Dr. Thomson’ın aktardığına göre Uluslararası Gazeteciler Merkezi’nin (ICFJ) geçenlerde yürüttüğü bir çalışmada, haber odalarında sosyal medya doğrulama araçlarının çok düşük miktarda kullanıldığı bulunmuş.
“ICFJ, 130’dan fazla ülkede 2.700’den fazla gazeteci ve haber odası yöneticisiyle anket yapmış ve ankete katılanların sadece %11’inin sosyal medya doğrulama araçları kullandığını bulmuştu” diyor.
“Kullanıcı dostu adli araçların bulunamaması ve dijital medya okuryazarlığının düşük seviyelerde olması, internetteki çarpıtma ve yanlış bilgilendirme akıntısına karşı ilerlemek isteyenler için başlıca engelleri meydana getiriyor.”

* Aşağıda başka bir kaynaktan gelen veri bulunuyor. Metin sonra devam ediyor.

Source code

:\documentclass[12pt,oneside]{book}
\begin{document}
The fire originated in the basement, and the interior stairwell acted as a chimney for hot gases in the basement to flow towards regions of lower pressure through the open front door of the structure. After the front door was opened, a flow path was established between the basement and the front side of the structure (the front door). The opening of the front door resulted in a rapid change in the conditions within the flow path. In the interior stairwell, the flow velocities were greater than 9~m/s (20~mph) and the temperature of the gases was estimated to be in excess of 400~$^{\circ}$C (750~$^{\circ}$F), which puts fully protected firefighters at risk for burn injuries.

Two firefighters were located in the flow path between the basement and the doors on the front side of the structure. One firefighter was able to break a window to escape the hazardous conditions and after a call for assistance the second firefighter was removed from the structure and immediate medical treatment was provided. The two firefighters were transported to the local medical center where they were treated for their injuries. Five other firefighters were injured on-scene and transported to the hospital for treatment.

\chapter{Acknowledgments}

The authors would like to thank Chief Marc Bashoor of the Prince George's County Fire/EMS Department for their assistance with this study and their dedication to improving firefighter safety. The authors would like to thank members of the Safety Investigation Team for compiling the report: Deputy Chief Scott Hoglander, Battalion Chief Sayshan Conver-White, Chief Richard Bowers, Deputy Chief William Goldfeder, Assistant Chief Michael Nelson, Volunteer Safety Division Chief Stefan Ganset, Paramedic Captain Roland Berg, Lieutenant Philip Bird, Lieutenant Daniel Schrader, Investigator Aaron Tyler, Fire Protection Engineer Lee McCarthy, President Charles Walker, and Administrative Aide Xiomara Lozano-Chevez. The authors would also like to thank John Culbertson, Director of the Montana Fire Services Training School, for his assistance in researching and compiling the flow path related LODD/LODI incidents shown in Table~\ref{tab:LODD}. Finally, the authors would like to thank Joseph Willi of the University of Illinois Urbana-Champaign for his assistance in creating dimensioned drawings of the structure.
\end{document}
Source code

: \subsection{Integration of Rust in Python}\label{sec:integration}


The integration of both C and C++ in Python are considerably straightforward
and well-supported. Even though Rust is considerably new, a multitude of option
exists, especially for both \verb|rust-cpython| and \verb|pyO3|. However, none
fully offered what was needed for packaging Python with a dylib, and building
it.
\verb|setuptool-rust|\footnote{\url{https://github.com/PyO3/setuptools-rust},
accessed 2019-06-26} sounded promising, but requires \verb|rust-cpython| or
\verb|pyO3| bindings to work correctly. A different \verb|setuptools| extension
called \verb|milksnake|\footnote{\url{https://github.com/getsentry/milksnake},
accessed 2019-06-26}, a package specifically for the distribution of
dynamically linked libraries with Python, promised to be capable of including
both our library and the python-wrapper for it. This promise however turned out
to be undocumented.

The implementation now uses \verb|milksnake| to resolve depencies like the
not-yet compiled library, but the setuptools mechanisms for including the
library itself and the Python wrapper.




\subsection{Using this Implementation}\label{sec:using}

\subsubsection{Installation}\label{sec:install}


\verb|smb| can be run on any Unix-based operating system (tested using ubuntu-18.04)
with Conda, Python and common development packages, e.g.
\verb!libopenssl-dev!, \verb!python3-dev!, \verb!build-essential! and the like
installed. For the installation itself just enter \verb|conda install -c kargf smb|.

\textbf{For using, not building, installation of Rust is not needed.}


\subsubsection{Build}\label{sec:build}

Yardımcı profesör Angus’a göre araştırma, görüntü ve diğer ortamların kaynak ve geçerliliğinin daha iyi belirlenmesi için gazetecilerle beraber daha iyi araçlar geliştirilmesine ihtiyaç duyulduğunu gösteriyor.
“Karşılaştıkları görsel içeriğin kaynağı ve doğruluğuna dair az şey bilmelerine rağmen, gazetecilerin bu içeriği yayınlayıp yayınlamamaya ve genişletip genişletmemeye hızlı şekilde karar vermesi gerekiyor” diyor.
“Hatalı atıf yapılmış, üzerinde oynanmış ve sahtesi yapılmış görüntülerin pek çok örneği, bahsettiğimiz kamusal söylem alanında doğruluğun, şeffaflığın ve güvenin ne kadar önemli olduğunu kanıtlıyor. İnsanlar genelde arkadaşları ve aileleri, siyasetçiler, kuruluşlar ve gazeteciler yoluyla aldıkları bilgiye dayalı olarak oy veriyor ve karar alıyorlar.”
Araştırmacılar, el ile yapılan mevcut tespit stratejilerine (görüntüyü arama motorunda aramak, görüntünün üst verilerini incelemek, ışık ve gölgeleri incelemek ve görüntü düzenleme yazılımı kullanmak gibi) atıfta bulunuyor fakat sosyal medyadaki görsellerin doğrulanması için, daha gelişmiş makine öğrenim yöntemleri de dahil olmak üzere daha fazla aracın geliştirilmesi gerektiğini söylüyorlar.